La rentabilité à long terme de l’industrie est très discutable, selon des études.
Après avoir étudié les données de production de 65,000 puits forés dans 31 formations géologiques différentes de schiste non conventionnel en 2012, David Hugues prédit que l’industrie sera dans le gros pétrin à cause de sa révolution d’hydrocarbures non conventionnels en Amérique du Nord. L’éminent géologue, qui étudie les ressources énergétiques du Canada depuis 4 décennies, nous prévient que les opérations de pétrole et de gaz de schiste ont 4 gros défis à relever: les coûts d’investissements à la hausse, un rendement inégal et une empreinte environnementale croissante, le tout menant vers un épuisement rapide (de la ressource). « Le gaz de schiste peut continuer à prendre de l’ampleur, mais seulement avec des coûts plus élevés, et cette croissance exigera une série de forages en escalade accompagnée de coûts financiers collatéraux et environnementaux – et sa durabilité à long terme est très discutable, » prédisait Hugues il y a 2 ans de cela.  Des données économiques récentes sur l’industrie cueillies de Bloomberg, Energy Analyst et même International Energy Agency démontrent que Hugues visait juste.  Les mauvaises nouvelles économiques du schiste, un roc dense qui se trouve à 2 ou 3 kilomètres sous terre, viennent de plusieurs sources clés.

Des prêts incessants

fracking field Flickr SkyTruthLa première alerte sonna en 2013 dans un rapport de Virendra Chauhan, un analyste d’Energy Aspects de Londre l’an passé.

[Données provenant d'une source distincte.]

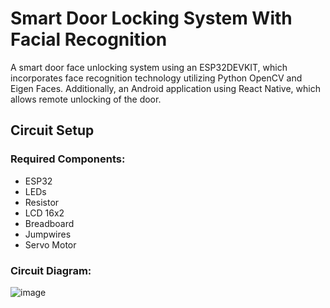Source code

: ﻿# Smart Door Locking System With Facial Recognition
A smart door face unlocking system using an ESP32DEVKIT, which incorporates face recognition technology utilizing Python OpenCV and Eigen Faces. Additionally, an Android application using React Native, which allows remote unlocking of the door.

## Circuit Setup
### Required Components:
* ESP32
* LEDs
* Resistor
* LCD 16x2
* Breadboard
* Jumpwires
* Servo Motor
### Circuit Diagram:
![image](https://user-images.githubusercontent.com/128975431/235364706-fb673885-5e54-4f2a-8d6e-e907593ebb1b.png)


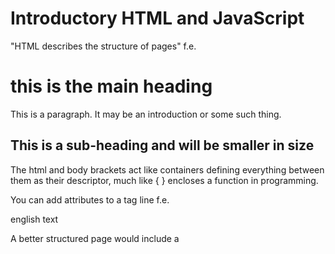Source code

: # Introductory HTML and JavaScript

"HTML describes the structure of pages"
f.e.
<html>
   <body>
     <h1> this is the main heading </h1>
     <p>This is a paragraph. It may be an introduction or some such thing.</p>
     <h2>This is a sub-heading and will be smaller in size</h2>
  </body>
</html>

The html and body brackets act like containers defining everything between them as their descriptor, much like { } encloses a function in programming.

You can add attributes to a tag line f.e. <p lang="en-us"> english text </p>

A better structured page would include a 
<head> 
  <title> this is the title </title>
</head>
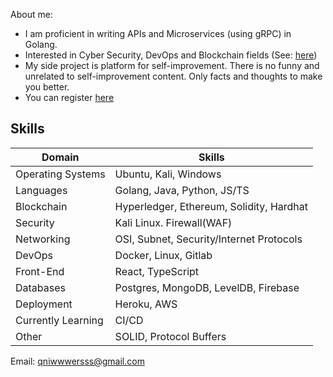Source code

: 
About me:
- I am proficient in writing APIs and Microservices (using gRPC) in Golang.
- Interested in Cyber Security, DevOps and Blockchain fields (See: <a href="https://github.com/werniq/qni-tools" >here</a>)
- My side project is platform for self-improvement. There is no funny and unrelated to self-improvement content. 
Only facts and thoughts to make you better.
- You can register <a href="https://www.iwbh.me/">here</a>

## Skills
| Domain            | Skills                                     |
|-------------------|--------------------------------------------|
| Operating Systems   | Ubuntu, Kali, Windows                         |
| Languages          | Golang, Java, Python, JS/TS          |
| Blockchain         | Hyperledger, Ethereum, Solidity, Hardhat   |
| Security           | Kali Linux. Firewall(WAF)         |
| Networking          | OSI, Subnet, Security/Internet Protocols              |
| DevOps            | Docker, Linux, Gitlab      |
| Front-End          | React, TypeScript                          |
| Databases           | Postgres, MongoDB, LevelDB, Firebase       |
| Deployment        | Heroku, AWS                                |
| Currently Learning | CI/CD                           |
| Other             | SOLID, Protocol Buffers                           |

Email: <a href="mailto:qniwwwersss@gmail.com"> qniwwwersss@gmail.com </a> <br>

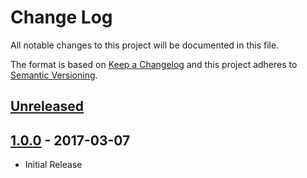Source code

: # Change Log
All notable changes to this project will be documented in this file.

The format is based on [Keep a Changelog](http://keepachangelog.com/) and this
 project adheres to [Semantic Versioning](http://semver.org/).

## [Unreleased][unreleased]

## [1.0.0] - 2017-03-07
- Initial Release

[unreleased]: https://github.com/Fleshgrinder/php-core
[1.0.0]: https://github.com/Fleshgrinder/php-core/compare/1.0.0...HEAD
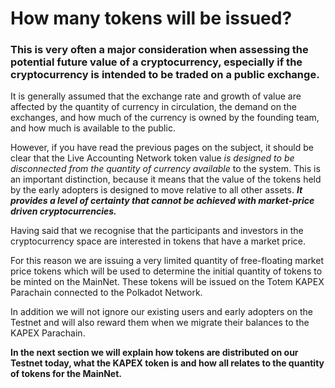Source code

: 

# How many tokens will be issued?

### This is very often a major consideration when assessing the potential future value of a cryptocurrency, especially if the cryptocurrency is intended to be traded on a public exchange. 

It is generally assumed that the exchange rate and growth of value are affected by the quantity of currency in circulation, the demand on the exchanges, and how much of the currency is owned by the founding team, and how much is available to the public.

However, if you have read the previous pages on the subject, it should be clear that the Live Accounting Network token value _is designed to be disconnected from the quantity of currency available_ to the system. This is an important distinction, because it means that the value of the tokens held by the early adopters is designed to move relative to all other assets. **_It provides a level of certainty that cannot be achieved with market-price driven cryptocurrencies._**

Having said that we recognise that the participants and investors in the cryptocurrency space are interested in tokens that have a market price.

For this reason we are issuing a very limited quantity of free-floating market price tokens which will be used to determine the initial quantity of tokens to be minted on the MainNet. These tokens will be issued on the Totem KAPEX Parachain connected to the Polkadot Network.

In addition we will not ignore our existing users and early adopters on the Testnet and will also reward them when we migrate their balances to the KAPEX Parachain.

**In the next section we will explain how tokens are distributed on our Testnet today, what the KAPEX token is and how all relates to the quantity of tokens for the MainNet.**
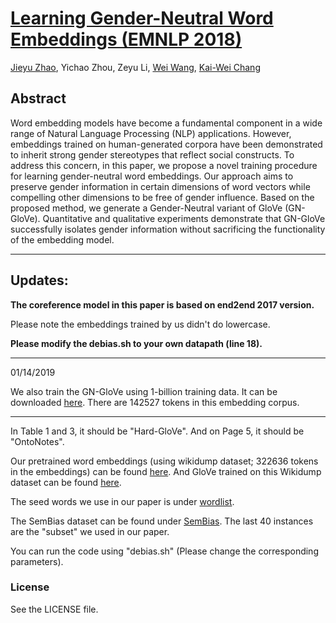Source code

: # [Learning Gender-Neutral Word Embeddings (EMNLP 2018)](https://arxiv.org/abs/1809.01496)
[Jieyu Zhao](http://jyzhao.net), Yichao Zhou, Zeyu Li, [Wei Wang](http://web.cs.ucla.edu/~weiwang/), [Kai-Wei Chang](http://kwchang.net) 

## Abstract
Word embedding models have become a fundamental component in a wide range of Natural Language Processing (NLP) applications. However, embeddings trained on human-generated corpora have been demonstrated to inherit strong gender stereotypes that reflect social constructs. To address this concern, in this paper, we propose a novel training procedure for learning gender-neutral word embeddings. Our approach aims to preserve gender information in certain dimensions of word vectors while compelling other dimensions to be free of gender influence. Based on the proposed method, we generate a Gender-Neutral variant of GloVe (GN-GloVe). Quantitative and qualitative experiments demonstrate that GN-GloVe successfully isolates gender information without sacrificing the functionality of the embedding model.

------
## Updates:

**The coreference model in this paper is based on end2end 2017 version.**

Please note the embeddings trained by us didn't do lowercase.

**Please modify the debias.sh to your own datapath (line 18).**

------
01/14/2019

We also train the GN-GloVe using 1-billion training data. It can be downloaded [here](https://drive.google.com/a/g.ucla.edu/file/d/1g1QPqbIlQorwlfGShtPbZVk6mfwodQgE/view?usp=sharing).
There are 142527 tokens in this embedding corpus.

------
In Table 1 and 3, it should be "Hard-GloVe". And on Page 5, it should be "OntoNotes". 

Our pretrained word embeddings (using wikidump dataset; 322636 tokens in the embeddings) can be found [here](https://drive.google.com/a/g.ucla.edu/file/d/1v82WF43w-lE-vpZd0JC1K8WYZQkTy_ii/view?usp=sharing). And GloVe trained on this Wikidump dataset can be found [here](https://drive.google.com/open?id=1jrbQmpB5ZNH4w54yujeAvNFAfVEG0SuE). 

The seed words we use in our paper is under [wordlist](/wordlist).

The SemBias dataset can be found under [SemBias](/SemBias/). The last 40 instances are the "subset" we used in our paper.

You can run the code using "debias.sh" (Please change the corresponding parameters).



### License
See the LICENSE file.
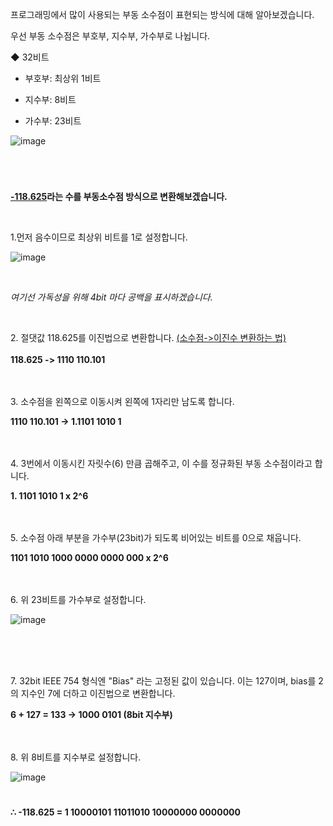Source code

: 프로그래밍에서 많이 사용되는 부동 소수점이 표현되는 방식에 대해 알아보겠습니다.

우선 부동 소수점은 부호부, 지수부, 가수부로 나뉩니다.

◆ 32비트

- 부호부: 최상위 1비트

- 지수부: 8비트

- 가수부: 23비트



![image](https://user-images.githubusercontent.com/46551002/75246483-341a8e80-5813-11ea-81ee-caa506fa4f76.png)


#
<br>

<b><u>-118.625</u>라는 수를 부동소수점 방식으로 변환해보겠습니다.</b>

<br>

<p>1.먼저 음수이므로 최상위 비트를 1로 설정합니다.</p>


![image](https://user-images.githubusercontent.com/46551002/75246656-92e00800-5813-11ea-9474-09585a39f2f0.png)

<br>

<i>여기선 가독성을 위해 4bit 마다 공백을 표시하겠습니다.</i>

<br>

<p> 2. 절댓값 118.625를 이진법으로 변환합니다. <a href="https://woo-dev.tistory.com/93">(소수점->이진수 변환하는 법)</a> 
<br><br> <b>118.625 -> 1110 110.101</b>

<br>
<br>
<br>

<p>3. 소수점을 왼쪽으로 이동시켜 왼쪽에 1자리만 남도록 합니다.</p>
<b>1110 110.101 -> 1.1101 1010 1</b>

<br>
<br>
<br>

<p>4. 3번에서 이동시킨 자릿수(6) 만큼 곱해주고, 이 수를 정규화된 부동 소수점이라고 합니다. </p>
  <b>1. 1101 1010 1 x 2^6</b>

<br>
<br>
<br>

<p>5. 소수점 아래 부분을 가수부(23bit)가 되도록 비어있는 비트를 0으로 채웁니다.</p>
 <b>1101 1010 1000 0000 0000 000 x 2^6</b>
 
 <br>
 <br>
 <br>


<p>6. 위 23비트를 가수부로 설정합니다.</p>

![image](https://user-images.githubusercontent.com/46551002/75246682-a2f7e780-5813-11ea-9e3d-8cca735b8cb5.png)

<br>
<br>
<br>

<p>7. 32bit IEEE 754 형식엔 "Bias" 라는 고정된 값이 있습니다. 이는 127이며, bias를 2의 지수인 7에 더하고 이진법으로 변환합니다.</p>
 <b>6 + 127 = 133 -> 1000 0101  (8bit 지수부)</b>

 <br>
 <br>
 <br>

<p>8. 위 8비트를 지수부로 설정합니다.</p>

![image](https://user-images.githubusercontent.com/46551002/75246707-aee3a980-5813-11ea-99b4-7e54184d0d7f.png)

#

<b>∴  -118.625 = 1 10000101 11011010 10000000 0000000</b>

« L’autre histoire du schiste » rapportait que les taux d’épuisement des puits de schiste, produisant soit du pétrole ou du schiste, étaient si importants que les compagnies devaient constamment emprunter plus d’argent pour forer encore plus de puits.

Chauhan avait constaté que les payements sur les intérêts sur des dettes de 35 compagnies de schiste comptaient pour 40% de leur production non conventionnelle et accaparaient une part de plus en plus grande de leurs revenus.

« Par la nature même des puits de schiste, qui ont des taux de déclin élevés, font que le besoin de constamment réserver du capital pour les forages exploratoires afin de maintenir et accroitre les volumes de production, » explique Chauhan.

« Il en résulte que les dépenses moyennes de Capex (dépenses d’investissement) pour les 35 compagnies étudiées qui serviraient de guide pour l’industrie équivalent à $50 par baril de pétrole (BOE) sur les dernières 5 années, durant une période de temps que leurs revenus par BOE étaient en moyenne de $51.5. »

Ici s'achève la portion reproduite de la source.